Dia ingat ibunya secara rutin mengunjunginya di penjara dan berdoa dengan sungguh-sungguh untuk pembebasan.
“Itu sangat menyentuh saya. Setelah dibebaskan dari penjara, saya bertekad untuk membuka lembaran baru,” kata ibu tiga anak berusia 52 tahun ini.
Cham mengatakan adik bungsunya ditinggalkan oleh suaminya, yang meninggalkan agama Katolik untuk menikahi wanita lain.
“Dengan dukungan penuh dari keluarga kami, adik saya dapat mengatasi krisis ini. Dia memutuskan untuk tidak menikah lagi sehingga dia bisa membesarkan kedua anaknya dengan baik dan menghabiskan waktu melakukan kegiatan amal untuk paroki,” katanya.
Cham mengatakan orangtuanya selalu mendorong mereka “untuk setia kepada Tuhan dalam segala keadaan dan membesarkan anak-anak untuk menekuni iman Kristen.”
Maria Tran Thi Tam (kiri) dan teman-temannya merayakan festival Pertengahan Musim Gugur untuk anak-anak Hmong di subparoki Ban Lenh tahun lalu. (Foto: UCA News)
Menjalani hidup dengan suka cita
Tam dan Toan saling menjaga karena anak-anak mereka tinggal berjauhan, namun mereka bahagia bisa bertemu dengan 10 cucu dan enam cicitnya melalui media sosial.
Hampir setiap malam, mereka berinteraksi dengan anak-anak mereka, mendiskusikan masalah kesehatan dan pekerjaan mereka, mendengarkan suka dan duka mereka, dan mendorong mereka untuk berdoa kepada Tuhan.
“Kami bangga bahwa kami tidak dapat memberikan apa pun kepada anak-anak kami selain iman Katolik dan nilai-nilai kekeluargaan. Kami berharap mereka akan mewariskannya kepada generasi berikutnya,” kata Tam.

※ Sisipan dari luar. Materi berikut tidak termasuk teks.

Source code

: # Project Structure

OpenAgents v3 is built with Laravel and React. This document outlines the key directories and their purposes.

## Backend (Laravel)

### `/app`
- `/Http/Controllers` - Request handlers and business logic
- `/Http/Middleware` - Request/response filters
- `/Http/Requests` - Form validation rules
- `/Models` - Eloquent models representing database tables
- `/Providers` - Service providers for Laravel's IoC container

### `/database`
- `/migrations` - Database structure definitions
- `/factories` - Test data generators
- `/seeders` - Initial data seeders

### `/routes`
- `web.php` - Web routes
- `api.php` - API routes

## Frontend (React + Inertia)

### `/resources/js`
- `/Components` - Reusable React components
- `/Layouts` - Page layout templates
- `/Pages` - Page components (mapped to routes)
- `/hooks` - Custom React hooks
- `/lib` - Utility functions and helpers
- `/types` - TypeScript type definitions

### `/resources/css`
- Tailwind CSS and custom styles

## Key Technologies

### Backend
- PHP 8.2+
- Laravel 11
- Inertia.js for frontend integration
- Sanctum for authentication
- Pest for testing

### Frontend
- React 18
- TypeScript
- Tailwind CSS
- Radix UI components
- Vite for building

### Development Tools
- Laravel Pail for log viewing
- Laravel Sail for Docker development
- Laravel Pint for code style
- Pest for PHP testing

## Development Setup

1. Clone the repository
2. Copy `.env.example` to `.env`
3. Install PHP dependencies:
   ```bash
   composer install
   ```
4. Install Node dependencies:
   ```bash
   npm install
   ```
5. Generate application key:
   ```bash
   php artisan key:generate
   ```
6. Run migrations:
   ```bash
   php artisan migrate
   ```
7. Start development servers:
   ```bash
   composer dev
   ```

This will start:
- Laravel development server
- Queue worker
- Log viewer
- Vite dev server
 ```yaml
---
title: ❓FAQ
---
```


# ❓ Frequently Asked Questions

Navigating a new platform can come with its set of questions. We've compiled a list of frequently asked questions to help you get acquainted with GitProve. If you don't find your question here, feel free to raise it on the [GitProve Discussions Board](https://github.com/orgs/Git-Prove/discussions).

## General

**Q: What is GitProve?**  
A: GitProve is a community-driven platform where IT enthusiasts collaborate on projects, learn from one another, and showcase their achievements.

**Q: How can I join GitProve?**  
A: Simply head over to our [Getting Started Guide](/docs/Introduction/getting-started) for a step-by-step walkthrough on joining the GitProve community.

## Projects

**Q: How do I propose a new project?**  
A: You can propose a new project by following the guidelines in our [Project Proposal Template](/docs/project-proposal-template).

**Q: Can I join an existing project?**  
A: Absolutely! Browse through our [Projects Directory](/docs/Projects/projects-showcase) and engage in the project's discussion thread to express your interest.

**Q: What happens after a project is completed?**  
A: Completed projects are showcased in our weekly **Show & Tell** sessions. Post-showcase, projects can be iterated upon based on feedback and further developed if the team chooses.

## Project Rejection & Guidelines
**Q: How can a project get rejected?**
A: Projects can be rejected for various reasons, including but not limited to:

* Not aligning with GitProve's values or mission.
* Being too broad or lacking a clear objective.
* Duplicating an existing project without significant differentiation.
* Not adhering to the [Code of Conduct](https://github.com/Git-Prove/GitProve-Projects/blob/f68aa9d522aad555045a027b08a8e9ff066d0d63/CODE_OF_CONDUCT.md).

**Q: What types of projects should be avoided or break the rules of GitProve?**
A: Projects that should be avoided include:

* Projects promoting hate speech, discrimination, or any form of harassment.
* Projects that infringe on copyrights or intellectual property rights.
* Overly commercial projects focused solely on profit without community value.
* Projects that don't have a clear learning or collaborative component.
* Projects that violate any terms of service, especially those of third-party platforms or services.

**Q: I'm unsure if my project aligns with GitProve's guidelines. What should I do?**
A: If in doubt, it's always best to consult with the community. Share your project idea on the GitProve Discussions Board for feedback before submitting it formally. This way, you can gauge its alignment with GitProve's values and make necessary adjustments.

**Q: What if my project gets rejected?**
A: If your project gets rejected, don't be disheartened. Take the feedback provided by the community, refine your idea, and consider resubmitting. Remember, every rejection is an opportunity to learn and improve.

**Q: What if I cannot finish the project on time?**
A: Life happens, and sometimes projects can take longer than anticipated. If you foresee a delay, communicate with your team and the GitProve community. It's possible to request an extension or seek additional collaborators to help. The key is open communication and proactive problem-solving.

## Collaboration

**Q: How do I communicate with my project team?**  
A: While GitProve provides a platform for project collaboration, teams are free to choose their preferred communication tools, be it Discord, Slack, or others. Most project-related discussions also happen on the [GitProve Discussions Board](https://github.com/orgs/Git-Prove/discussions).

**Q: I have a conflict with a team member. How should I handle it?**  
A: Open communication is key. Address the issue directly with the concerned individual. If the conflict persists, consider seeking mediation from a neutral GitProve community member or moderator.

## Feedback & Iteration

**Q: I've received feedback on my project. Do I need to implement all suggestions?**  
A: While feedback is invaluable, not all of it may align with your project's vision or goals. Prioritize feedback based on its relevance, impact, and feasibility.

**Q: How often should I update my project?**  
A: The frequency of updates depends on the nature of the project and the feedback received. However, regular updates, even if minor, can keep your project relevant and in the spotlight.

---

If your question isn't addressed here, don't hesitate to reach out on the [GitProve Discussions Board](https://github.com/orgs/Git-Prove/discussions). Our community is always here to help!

Anak-anak mereka kini berkecukupan dan mengirimi mereka 20 juta dong (830 dolar AS) per bulan sebagai cara untuk menunjukkan kesalehan mereka.
“Kami mendonasikan 8 juta dong untuk pembangunan gereja Nghia Lo, dan terus membantu masyarakat yang membutuhkan,” kata Tam.
Gereja dua lantai yang baru kemungkinan akan selesai tahun 2027 dan akan menggantikan bangunan lama yang rusak.
Paroki berusia 118 tahun ini melayani 1.500 umat Katolik yang tidak memiliki pastor tetap selama 44 tahun mulai tahun 1964 karena pastor diusir. Banyak anggota paroki yang dipenjara dan mengalami pembatasan kegiatan keagamaan.
Pihak berwenang telah melonggarkan pembatasan dalam beberapa tahun terakhir dan hubungan diplomatik Vietnam dengan Vatikan telah mengalami banyak pencairan dalam beberapa bulan terakhir.
Paus Fransiskus dalam sebuah surat pada September menulis kepada 7 juta umat Katolik di Vietnam setelah perjanjian ditandatangani untuk memiliki perwakilan Vatikan di Hanoi.
Kesepakatan ini membuat umat Katolik semakin menantikan penyelesaian gedung gereja baru tersebut.
Tahun 2017, pasangan ini mengunjungi Tanah Suci dan merayakan ulang tahun pernikahan mereka yang ke-47 di tanah tempat tinggal Yesus itu.
“Dengan kunjungan sekali seumur hidup ke Tanah Suci, kami melihat pernikahan kami diberkati Tuhan dan keimanan kami juga dikuatkan,” kata Tam.
“Kami akan mencoba menghabiskan sisa hidup kami untuk menyembah Tuhan, memberikan teladan bagi generasi muda, dan berdoa agar orang-orang di seluruh dunia hidup dalam damai. Itu saja,” kata Tam sambil meletakkan bunga di altar.